November 21, 2024
Report

Molecular Vision - Multimodal, multitask retrieval of molecular structure from measured signatures for reference-free compound identification

Abstract

We are currently at risk of generating false conclusions based on limited methods to identify small molecules in biological systems and in chemical forensics. By definition, the chemical structures of novel small molecules have not been determined, let alone measured or synthesized. Currently, unambiguous structure determination of small molecules is constrained by the time and effort needed to isolate compounds and perform de novo structure elucidation using laboratory-based methods, significantly extending the time to inform mitigation strategies. To address this gap, we have developed a deep learning approach to directly map molecular structure to experimental signatures. We aim to unify measurement technologies employed in untargeted small molecule identification studies—such as infrared (IR) spectrometry, tandem mass spectrometry (MS/MS), ion mobility spectrometry-derived collision cross section (CCS)—through use of a multimodal, multitask deep learning architecture. Where existing methods require direct generation of information-rich spectra and/or properties, an inherently difficult task, we will simplify molecular signature-based identification by posing the problem as a recognition or retrieval task. The model is thus presented with relevant endpoints – structure and one or more molecular signatures – and need only determine whether they are semantically related.
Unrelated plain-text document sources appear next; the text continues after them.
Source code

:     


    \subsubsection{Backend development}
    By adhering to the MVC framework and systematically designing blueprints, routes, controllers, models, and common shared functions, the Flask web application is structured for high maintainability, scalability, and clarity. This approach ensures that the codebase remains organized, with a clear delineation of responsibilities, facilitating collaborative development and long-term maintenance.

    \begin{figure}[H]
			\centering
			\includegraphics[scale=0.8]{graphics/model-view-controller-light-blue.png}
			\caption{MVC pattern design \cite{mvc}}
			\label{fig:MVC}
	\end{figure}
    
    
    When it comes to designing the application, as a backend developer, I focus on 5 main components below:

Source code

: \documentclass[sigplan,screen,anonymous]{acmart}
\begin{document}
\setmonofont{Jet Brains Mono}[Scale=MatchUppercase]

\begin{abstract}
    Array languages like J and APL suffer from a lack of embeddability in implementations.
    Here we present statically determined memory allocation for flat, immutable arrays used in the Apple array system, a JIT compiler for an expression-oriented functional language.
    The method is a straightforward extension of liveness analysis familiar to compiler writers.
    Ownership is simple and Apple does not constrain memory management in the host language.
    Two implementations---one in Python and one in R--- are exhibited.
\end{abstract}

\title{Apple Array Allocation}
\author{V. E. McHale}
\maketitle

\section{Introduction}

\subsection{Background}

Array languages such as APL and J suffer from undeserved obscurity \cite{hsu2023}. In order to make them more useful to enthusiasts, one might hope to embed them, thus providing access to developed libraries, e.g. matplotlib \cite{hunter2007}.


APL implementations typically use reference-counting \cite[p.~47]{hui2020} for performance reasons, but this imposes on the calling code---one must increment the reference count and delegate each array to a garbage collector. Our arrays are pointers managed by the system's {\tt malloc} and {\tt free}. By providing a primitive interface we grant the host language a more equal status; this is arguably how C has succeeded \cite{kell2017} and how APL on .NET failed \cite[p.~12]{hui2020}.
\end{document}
Thus, our approach offers the following advantages over existing techniques: (i) circumvents difficulties associated with direct generation of molecular signatures from structure and structure from signatures; (ii) incorporates multiple molecular signatures simultaneously, as available, to support identification; and (iii) enables rapid computation of structural embeddings toward broad coverage of known chemical space. Taken together, the approach removes the need to explicitly obtain or compute reference spectra, representing a powerful method for compound identification that requires only experimentally observed signatures.

Published: November 21, 2024

Citation

Chang C.H., S.M. Colby, J.L. Cooper, C.N. Svinth, and J.L. Yaros. 2024. Molecular Vision - Multimodal, multitask retrieval of molecular structure from measured signatures for reference-free compound identification Richland, WA: Pacific Northwest National Laboratory.